In the industry, these types of roofing contractors are called “storm chasers” or “roofing gypsies” because they swarm into an area after a calamity and promise cheaper and faster solutions that may not always be beneficial in the long run for homeowners.

According to Angie’s List, a popular online contractor referral service, storm chasers often do shoddy work, lack proper licensing and insurance and quickly move on to the next storm afflicted community.

Cain is keenly aware of this practice, but until this recent storm, he hasn’t seen it as much in Sioux City. 

“We’ve had storms before and I’ve seen storm chasers come into town, but never seen the level that there are this time,” he said. “I don’t know if it’s just not any work anywhere or what it is, but I’ve seen dozens of roofers I’ve never heard of in town.”

With so many people still waiting on estimates or work to commence on their roof, Cain advises locals to be patient, do their research and look for familiar names when choosing their roofer.

Quintana is staffing his auto body shop and office with about a dozen workers to better accommodate customers. Appointments are filled for the next six months, he said.

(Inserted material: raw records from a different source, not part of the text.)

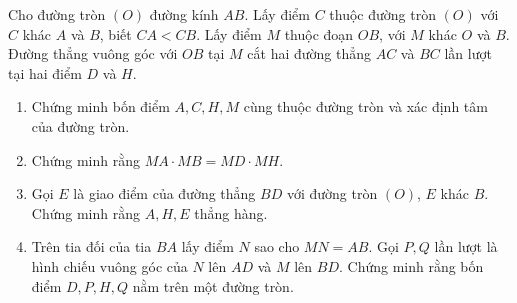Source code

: \begin{ex}%
Cho đường tròn $(O)$ đường kính $AB$. Lấy điểm $C$ thuộc đường tròn $(O)$ với $C$ khác $A$ và $B$, biết $CA < CB$. Lấy điểm $M$ thuộc đoạn $OB$, với $M$ khác $O$ và $B$. Đường thẳng vuông góc với $OB$ tại $M$ cắt hai đường thẳng $AC$ và $BC$ lần lượt tại hai điểm $D$ và $H$.
\begin{enumerate}
	\item Chứng minh bốn điểm $A,C,H,M$ cùng thuộc đường tròn và xác định tâm của đường tròn.
	\item Chứng minh rằng $MA \cdot MB = MD \cdot MH.$
	\item Gọi $E$ là giao điểm của đường thẳng $BD$ với đường tròn $(O)$, $E$ khác $B$. Chứng minh rằng $A,H,E$ thẳng hàng.
	\item Trên tia đối của tia $BA$ lấy điểm $N$ sao cho $MN = AB$. Gọi $P,Q$ lần lượt là hình chiếu vuông góc của $N$ lên $AD$ và $M$ lên $BD$. Chứng minh rằng bốn điểm $D,P,H,Q$ nằm trên một đường tròn.
\end{enumerate} 
\end{ex}
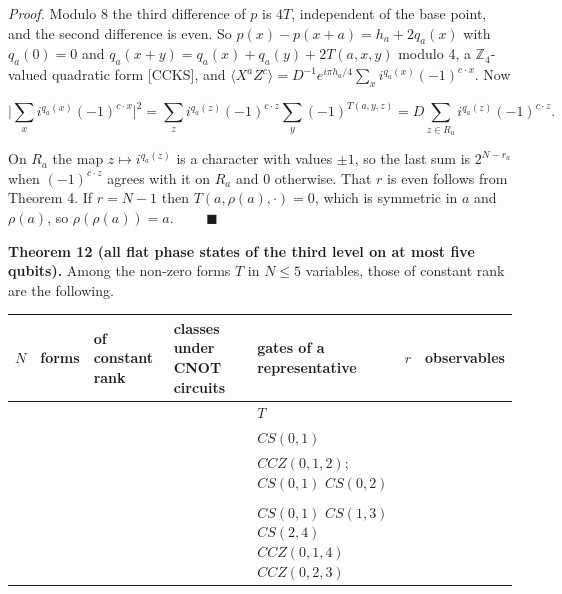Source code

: \documentclass[11pt,a4paper]{article}
\begin{document}
\emph{Proof.} Modulo 8 the third difference of \(p\) is \(4T\), independent of the base point, and the second
difference is even. So \(p(x) - p(x+a) = h_a + 2q_a(x)\) with \(q_a(0) = 0\) and
\(q_a(x+y) = q_a(x) + q_a(y) + 2T(a,x,y)\) modulo 4, a \(\mathbb{Z}_4\)-valued quadratic form {[}CCKS{]}, and
\(\langle X^aZ^c\rangle = D^{-1}e^{i\pi h_a/4}\sum_x i^{q_a(x)}(-1)^{c\cdot x}\). Now

\[\Big|\sum_x i^{q_a(x)}(-1)^{c\cdot x}\Big|^2 = \sum_z i^{q_a(z)}(-1)^{c\cdot z}\sum_y (-1)^{T(a,y,z)}
 = D \sum_{z \in R_a} i^{q_a(z)}(-1)^{c\cdot z} .\]

On \(R_a\) the map \(z \mapsto i^{q_a(z)}\) is a character with values \(\pm1\), so the last sum is
\(2^{N-r_a}\) when \((-1)^{c\cdot z}\) agrees with it on \(R_a\) and \(0\) otherwise. That \(r\) is even follows
from Theorem 4. If \(r = N-1\) then \(T(a,\rho(a),\cdot) = 0\), which is symmetric in \(a\) and \(\rho(a)\), so
\(\rho(\rho(a)) = a\). \(\qquad\blacksquare\)

\textbf{Theorem 12 (all flat phase states of the third level on at most five qubits).} Among the non-zero
forms \(T\) in \(N \le 5\) variables, those of constant rank are the following.

{\def\LTcaptype{none} %
{\footnotesize
\begin{longtable}[]{@{}>{\raggedright\arraybackslash}p{}>{\raggedright\arraybackslash}p{}>{\raggedright\arraybackslash}p{}>{\raggedright\arraybackslash}p{}>{\raggedright\arraybackslash}p{}>{\raggedright\arraybackslash}p{}>{\raggedright\arraybackslash}p{}@{}}
\toprule\noalign{}
\(N\) & forms & of constant rank & classes under CNOT circuits & gates of a representative & \(r\) & observables \\
\midrule\noalign{}
\endhead
\bottomrule\noalign{}
\endlastfoot
1 & 1 & 1 & 1 & \(T\) & 1 & 2 \\
2 & 7 & 1 & 1 & \(CS(0,1)\) & 2 & 12 \\
3 & 127 & 8 & 2 & \(CCZ(0,1,2)\); \(CS(0,1)\) \(CS(0,2)\) & 2 & 28 \\
4 & 16383 & 0 & & & & \\
5 & 33554431 & 166656 & 1 & \(CS(0,1)\) \(CS(1,3)\) \(CS(2,4)\) \(CCZ(0,1,4)\) \(CCZ(0,2,3)\) & 4 & 496 \\
\end{longtable}
}
}
\end{document}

“I’ve been in this business and in Sioux City for many, many years and I don’t remember one (storm) in recent history that was even remotely close to this,” he said. “We kind of yearn for the weather in our business — icy roads, hail, wind, tree damage, you know stuff like that.

“...I hate to capitalize on somebody’s misfortune — kind of like going to the doctor’s office, we’re here if you need us — but, man, this one has just really been incredible as far as the volume and amount of work it’s creating for not (just) us, but the whole industry in our market.”